Uh oh Toto

Just when I got into a rhythm of laughable nights and reduced my goal I had to go tonight. I knew John had me the first time we met. I knew the moment he pulled my hair I was his. I don’t know why or how but that was the moment I knew it. I felt that tonight and he didn’t even touch me. I got there way early and went to the bathroom and came back out and waited. I’m not sure why I was feeling it, but I was ready to run before he even walked in the door. I kept looking at my phone thinking ok at 5 minutes past I’m leaving. But he walked through the door and I couldn’t even look at him. I was so nervous and I had no clue why.
I sat across from him at a table and he asked me questions. Questions that I’ve never even answered in writing to anyone let alone sitting across with them looking at every move I made. But I answered them. He has this commanding presence that I’m not familiar with which I know sounds strange as this isn’t my first rodeo. I wiggled and squirmed and answered his questions. I tried to play it cool but it felt like he was already inside my head. He explained how he does things. The protocols and things. Which as he explained I tried to tell myself ok well it’s really nothing that different from what I’ve done in the past. They told me what they wanted at different times and obeyed. But even as I’m thinking this my mind is saying I can’t do this! I’m going to mess up. I’ve never been exposed to such a strict regimen. I’m going to fail.

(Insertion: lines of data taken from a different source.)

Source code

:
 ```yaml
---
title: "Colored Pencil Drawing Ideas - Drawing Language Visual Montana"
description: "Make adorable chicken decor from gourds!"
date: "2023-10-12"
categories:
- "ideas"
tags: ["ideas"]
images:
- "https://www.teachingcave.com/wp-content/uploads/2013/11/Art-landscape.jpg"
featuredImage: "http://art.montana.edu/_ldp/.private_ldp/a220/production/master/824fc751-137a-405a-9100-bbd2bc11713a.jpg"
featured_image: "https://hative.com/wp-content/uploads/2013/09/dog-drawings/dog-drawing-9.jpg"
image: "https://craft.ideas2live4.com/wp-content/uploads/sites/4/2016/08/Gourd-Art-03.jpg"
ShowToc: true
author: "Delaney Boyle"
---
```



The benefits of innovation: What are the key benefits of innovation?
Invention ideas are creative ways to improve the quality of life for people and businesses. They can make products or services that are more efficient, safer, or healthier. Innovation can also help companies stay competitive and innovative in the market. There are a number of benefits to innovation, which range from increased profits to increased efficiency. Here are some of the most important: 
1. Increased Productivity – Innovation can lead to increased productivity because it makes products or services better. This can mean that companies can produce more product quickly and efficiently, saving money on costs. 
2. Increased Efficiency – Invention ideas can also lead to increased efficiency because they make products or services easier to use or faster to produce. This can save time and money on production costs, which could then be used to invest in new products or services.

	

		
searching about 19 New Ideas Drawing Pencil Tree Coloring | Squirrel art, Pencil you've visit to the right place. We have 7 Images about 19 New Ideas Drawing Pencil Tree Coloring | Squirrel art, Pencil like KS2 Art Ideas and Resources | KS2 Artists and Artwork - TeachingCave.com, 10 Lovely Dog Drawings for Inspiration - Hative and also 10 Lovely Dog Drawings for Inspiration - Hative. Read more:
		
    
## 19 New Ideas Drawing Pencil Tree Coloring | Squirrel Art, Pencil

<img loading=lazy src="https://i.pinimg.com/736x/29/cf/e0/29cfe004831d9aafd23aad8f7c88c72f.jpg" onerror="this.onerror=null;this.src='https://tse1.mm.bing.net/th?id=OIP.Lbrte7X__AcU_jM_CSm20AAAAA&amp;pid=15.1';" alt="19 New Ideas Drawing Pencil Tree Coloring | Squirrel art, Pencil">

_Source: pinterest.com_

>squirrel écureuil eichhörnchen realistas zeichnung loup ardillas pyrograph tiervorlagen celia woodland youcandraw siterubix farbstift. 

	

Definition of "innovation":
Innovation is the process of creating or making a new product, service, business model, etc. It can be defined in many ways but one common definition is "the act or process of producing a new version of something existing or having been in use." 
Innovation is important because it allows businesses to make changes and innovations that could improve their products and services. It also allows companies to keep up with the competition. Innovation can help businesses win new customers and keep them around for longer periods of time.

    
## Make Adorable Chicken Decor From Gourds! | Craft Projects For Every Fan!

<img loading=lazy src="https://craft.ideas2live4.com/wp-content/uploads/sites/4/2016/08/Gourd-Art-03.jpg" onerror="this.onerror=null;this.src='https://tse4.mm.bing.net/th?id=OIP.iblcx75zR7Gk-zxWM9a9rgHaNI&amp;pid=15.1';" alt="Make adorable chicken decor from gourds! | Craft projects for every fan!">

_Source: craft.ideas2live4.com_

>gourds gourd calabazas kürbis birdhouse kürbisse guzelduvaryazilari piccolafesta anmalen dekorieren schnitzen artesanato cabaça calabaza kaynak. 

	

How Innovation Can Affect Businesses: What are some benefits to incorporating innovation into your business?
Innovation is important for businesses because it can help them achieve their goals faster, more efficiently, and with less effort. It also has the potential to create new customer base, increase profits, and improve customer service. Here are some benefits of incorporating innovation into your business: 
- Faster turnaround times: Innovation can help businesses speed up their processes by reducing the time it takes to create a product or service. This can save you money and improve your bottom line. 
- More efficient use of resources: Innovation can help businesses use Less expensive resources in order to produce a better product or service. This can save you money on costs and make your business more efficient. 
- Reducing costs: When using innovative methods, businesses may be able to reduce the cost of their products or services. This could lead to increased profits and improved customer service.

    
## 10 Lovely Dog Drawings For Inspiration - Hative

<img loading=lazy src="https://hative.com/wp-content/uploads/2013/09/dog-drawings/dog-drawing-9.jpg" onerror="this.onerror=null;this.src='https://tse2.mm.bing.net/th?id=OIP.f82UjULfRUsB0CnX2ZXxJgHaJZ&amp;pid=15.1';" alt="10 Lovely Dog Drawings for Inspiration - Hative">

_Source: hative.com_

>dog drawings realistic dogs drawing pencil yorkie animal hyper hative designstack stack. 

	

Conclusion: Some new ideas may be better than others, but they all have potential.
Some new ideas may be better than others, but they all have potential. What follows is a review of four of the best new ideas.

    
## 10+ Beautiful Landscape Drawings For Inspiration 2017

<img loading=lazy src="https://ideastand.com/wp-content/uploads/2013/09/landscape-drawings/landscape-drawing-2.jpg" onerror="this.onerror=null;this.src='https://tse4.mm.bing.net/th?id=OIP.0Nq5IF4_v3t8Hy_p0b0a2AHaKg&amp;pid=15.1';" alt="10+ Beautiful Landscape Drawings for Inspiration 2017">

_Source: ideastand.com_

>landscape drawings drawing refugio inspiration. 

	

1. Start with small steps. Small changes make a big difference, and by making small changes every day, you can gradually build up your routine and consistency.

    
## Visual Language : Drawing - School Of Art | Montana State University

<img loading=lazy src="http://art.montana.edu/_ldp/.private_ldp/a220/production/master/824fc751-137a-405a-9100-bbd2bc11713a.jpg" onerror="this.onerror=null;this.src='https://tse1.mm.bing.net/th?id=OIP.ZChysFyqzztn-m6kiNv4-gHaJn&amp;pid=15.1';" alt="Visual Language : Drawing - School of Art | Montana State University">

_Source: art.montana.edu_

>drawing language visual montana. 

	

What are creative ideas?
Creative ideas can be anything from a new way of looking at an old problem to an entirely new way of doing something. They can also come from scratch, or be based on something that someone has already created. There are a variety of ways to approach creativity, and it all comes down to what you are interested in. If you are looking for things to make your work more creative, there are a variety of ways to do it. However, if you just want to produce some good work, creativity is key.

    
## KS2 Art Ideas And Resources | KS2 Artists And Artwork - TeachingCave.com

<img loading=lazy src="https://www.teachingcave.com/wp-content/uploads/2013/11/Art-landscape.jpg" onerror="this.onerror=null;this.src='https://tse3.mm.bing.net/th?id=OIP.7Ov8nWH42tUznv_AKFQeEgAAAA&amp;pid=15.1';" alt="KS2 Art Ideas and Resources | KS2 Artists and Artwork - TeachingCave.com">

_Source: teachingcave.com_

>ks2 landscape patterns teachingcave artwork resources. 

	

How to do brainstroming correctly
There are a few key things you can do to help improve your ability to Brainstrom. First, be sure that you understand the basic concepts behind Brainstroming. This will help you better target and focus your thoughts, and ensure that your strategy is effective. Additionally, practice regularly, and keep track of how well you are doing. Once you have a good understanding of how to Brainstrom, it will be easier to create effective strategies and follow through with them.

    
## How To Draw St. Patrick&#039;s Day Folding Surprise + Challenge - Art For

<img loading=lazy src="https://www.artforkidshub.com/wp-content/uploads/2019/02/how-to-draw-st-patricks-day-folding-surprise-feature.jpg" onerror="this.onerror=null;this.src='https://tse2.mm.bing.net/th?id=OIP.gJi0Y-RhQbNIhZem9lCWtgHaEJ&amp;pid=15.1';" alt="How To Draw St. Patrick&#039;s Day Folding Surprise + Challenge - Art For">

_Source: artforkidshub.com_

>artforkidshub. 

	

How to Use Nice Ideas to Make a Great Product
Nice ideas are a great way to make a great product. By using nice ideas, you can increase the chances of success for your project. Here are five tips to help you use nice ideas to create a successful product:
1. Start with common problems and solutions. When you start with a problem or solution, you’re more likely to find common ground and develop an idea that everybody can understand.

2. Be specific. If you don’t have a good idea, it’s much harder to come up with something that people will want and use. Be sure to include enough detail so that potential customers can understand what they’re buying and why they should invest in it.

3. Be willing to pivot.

Then he brought up the topic of devotion. He requires absolute devotion from his sub or slave. I think my heart actually stopped beating for a moment and I know I froze in my seat. I felt this moment of pure panic and all I could think was …yes of course do because what fun is it without it when you completely destroy them. I actually felt that wall go up. I felt my breathing speed up and I wanted to run. I sat there thinking I didn’t tell him about my running feet. When I feel panicked I run to the bathroom. He was talking but I was looking for a place to hide and then I heard him ask me if I could do that. I know my answer came out with a touch of an attitude but it was the only way I could make myself talk. My mind is screaming no!!! I can’t do that and it’s not fair for you to ask that. You get total devotion and I get a few good years and tossed out like trash? NO! While my mind is screaming this my head is nodding yes to his answer and I hear my voice with slight attitude saying I can do that. Immediately he was asking what was going on with me. Again I found myself answering him. It made no sense. Anything he asked I answered. But as I answered I found my foot reaching until it touched his. Just as the feeling of calm came over me he commented on it. Two shoes barely touching but he noticed. I asked if he minded if I went to the bathroom but he saw through that and asked if it was because I needed to go or needed to compose myself. ugghhhh who was this guy??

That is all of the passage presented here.